A tool to improve the feedback and report-generation process and empower people in any position of the management chain, including employees and employers, to view feedback trends over time and across several performance indicators. We accompished this by creating an end-to-end pipeline that gives structure to unstructured data and provides a modular framework, making it easy to adapt cutting edge data analysis and Natural Language Processing techniques to streamline the feedback process.

Project Motivation

Employees often ask for (and managers seek to provide) feedback "early and often". The reality of a hectic work environment means that this goal is rarely met well enough to give employees sufficient clarity about their job performance.

Both of the members of our team have been fortunate enough to work in management over the last few years. One of the most stressful times of year for supervisors and their direct reports is annual performance review time. Even those rare managers who have been diligent note-takers need to find their notes, compile them and communicate with the users. The feedback loop is too slow and too much information is lost for meaningful improvements to me made, even when everyone commits that "it will be different this year".

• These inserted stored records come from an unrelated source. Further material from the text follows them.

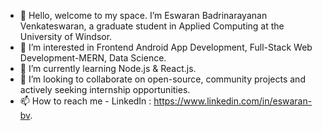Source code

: - 👋 Hello, welcome to my space. I’m Eswaran Badrinarayanan Venkateswaran, a graduate student in Applied Computing at the University of Windsor. 
- 👀 I’m interested in Frontend Android App Development, Full-Stack Web Development-MERN, Data Science.   
- 🌱 I’m currently learning Node.js & React.js.
- 💞️ I’m looking to collaborate on open-source, community projects and actively seeking internship opportunities.
- 📫 How to reach me - LinkedIn : https://www.linkedin.com/in/eswaran-bv.

<!---
EswarVenkat2070/EswarVenkat2070 is a ✨ special ✨ repository because its `README.md` (this file) appears on your GitHub profile.
You can click the Preview link to take a look at your changes.
--->
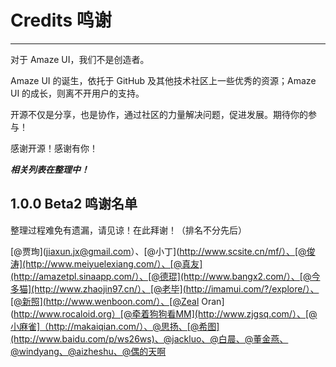 # Credits 鸣谢
---

对于 Amaze UI，我们不是创造者。

Amaze UI 的诞生，依托于 GitHub 及其他技术社区上一些优秀的资源；Amaze UI 的成长，则离不开用户的支持。

开源不仅是分享，也是协作，通过社区的力量解决问题，促进发展。期待你的参与！

感谢开源！感谢有你！

___相关列表在整理中！___

## 1.0.0 Beta2 鸣谢名单

整理过程难免有遗漏，请见谅！在此拜谢！（排名不分先后）

[@贾珣](jiaxun.jx@gmail.com）、[@小丁](http://www.scsite.cn/mf/）、[@俊涛](http://www.meiyuelexiang.com/）、[@真友](http://amazetpl.sinaapp.com/）、[@德琨](http://www.bangx2.com/）、[@今多猫](http://www.zhaojin97.cn/）、[@老毕](http://imamui.com/?/explore/）、[@新照](http://www.wenboon.com/）、[@Zeal Oran](http://www.rocaloid.org）[@牵着狗狗看MM](http://www.zjgsq.com/）、[@小麻雀]（http://makaiqian.com/）、@思扬、[@希图](http://www.baidu.com/p/ws26ws)、@jackluo、@白晨、@董金燕、@windyang、@aizheshu、@偶的天啊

Out project explores an approach to performance appraisal that is participative, transparent and almost instantaneous, all without having to fill out annoying forms or send emails back and forth.

Primary Artifacts

Technologies, Tools, and APIs Used

  • Kibana
  • AWS Elastic OpenSearch
  • Twillio
  • Python
  • NLP libraries: Hugging Face, NLTK, PyTorch
  • Chat-GPT

System Design

Mr. FAT is discretized into four components.

  1. The Collection subystem.
  2. The Parsing subsystem.
  3. The Storage subsystem
  4. The Reporting system.

The Collection System

The collection system aims to minimize the technical impediment to entry. The user interface requires no additional applications or web accesses to push observations into the system. We aim to move the burden of structuring the data from the user to the system, and employ a loosely structured natural language reminiscent of that used in many contemporary web applications, using the @ symbol to denote entities and the # symbol to denote user tags.

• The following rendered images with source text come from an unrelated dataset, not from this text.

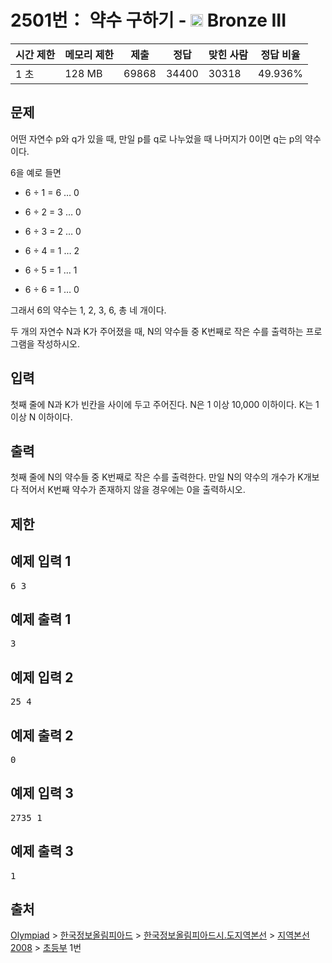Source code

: # 2501번： 약수 구하기 - <img src="https://static.solved.ac/tier_small/3.svg" style="height:20px" /> Bronze III



| 시간 제한 | 메모리 제한 | 제출 | 정답 | 맞힌 사람 | 정답 비율 |
| --- | --- | --- | --- | --- | --- |
| 1 초 | 128 MB | 69868 | 34400 | 30318 | 49.936% |
## 문제

어떤 자연수 p와 q가 있을 때, 만일 p를 q로 나누었을 때 나머지가 0이면 q는 p의 약수이다. 

6을 예로 들면

- 6 ÷ 1 = 6 … 0

- 6 ÷ 2 = 3 … 0

- 6 ÷ 3 = 2 … 0

- 6 ÷ 4 = 1 … 2

- 6 ÷ 5 = 1 … 1

- 6 ÷ 6 = 1 … 0

그래서 6의 약수는 1, 2, 3, 6, 총 네 개이다.

두 개의 자연수 N과 K가 주어졌을 때, N의 약수들 중 K번째로 작은 수를 출력하는 프로그램을 작성하시오.

## 입력

첫째 줄에 N과 K가 빈칸을 사이에 두고 주어진다. N은 1 이상 10,000 이하이다. K는 1 이상 N 이하이다.

## 출력

첫째 줄에 N의 약수들 중 K번째로 작은 수를 출력한다. 만일 N의 약수의 개수가 K개보다 적어서 K번째 약수가 존재하지 않을 경우에는 0을 출력하시오.

## 제한

## 예제 입력 1

<pre>6 3
</pre>
## 예제 출력 1

<pre>3
</pre>
## 예제 입력 2

<pre>25 4
</pre>
## 예제 출력 2

<pre>0
</pre>
## 예제 입력 3

<pre>2735 1
</pre>
## 예제 출력 3

<pre>1
</pre>
## 출처

[Olympiad](/category/2) > [한국정보올림피아드](/category/55) > [한국정보올림피아드시․도지역본선](/category/57) > [지역본선 2008](/category/66) > [초등부](/category/detail/355) 1번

The collection system begins with a user submitting a natural language observation to the system. The user can use an SMS or Whatsapp message to sent the observation to a designated phone number. The designated phone number is provided by Twilio. On receipt of the observation, the Twilio API sends an acknowledgement to the user, improving the user experience by 'closing the loop' on observation submission. The collection system end ends when the message is stored on the Twilio server.

The Parsing System

The Parsing system aims to transform the unstructured observation into structured data. The Parsing system begins with the execution of the Main.py script. The system connects to the Twilio API and retrieves any messages cached on the server. Those cached messages are passed to the parser which performs naive entity extraction (looking for the @ tag and matching the following term to known entities within a similarity threshold of string matching distance < 3). It then extracts the tags prepended with a # and generates a sentiment score for the message. It searches for dates using a set of rule-based and regex-based approaches, defualting to the current date if none are found. Finally, it extracts the words with the greatest influence on the sentiment score.

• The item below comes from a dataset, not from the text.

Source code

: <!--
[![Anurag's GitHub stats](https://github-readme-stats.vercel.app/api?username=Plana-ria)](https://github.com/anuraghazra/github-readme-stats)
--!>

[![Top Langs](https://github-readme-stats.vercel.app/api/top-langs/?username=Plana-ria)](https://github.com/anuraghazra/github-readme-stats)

The Entities, Tags, Sentiment, Adjectives, dates and the original observation are encoded in JSON. We additionally encode the 'observer' (identity of the person who sent the message to twilio) and the date-time group of the update. The schema of the JSON matches the schema of the Elastic Index described in the Storage System.

The system ends when the JSON documents are completed and staged to be pushed to the database.

The Storage System

The storage system aims to hold the collective observations of observers in both structured and unstructured format. The dual-storage allows for aggregation across subjects, reporters, themes and time, while retaining the ground-truth of the observation for reference.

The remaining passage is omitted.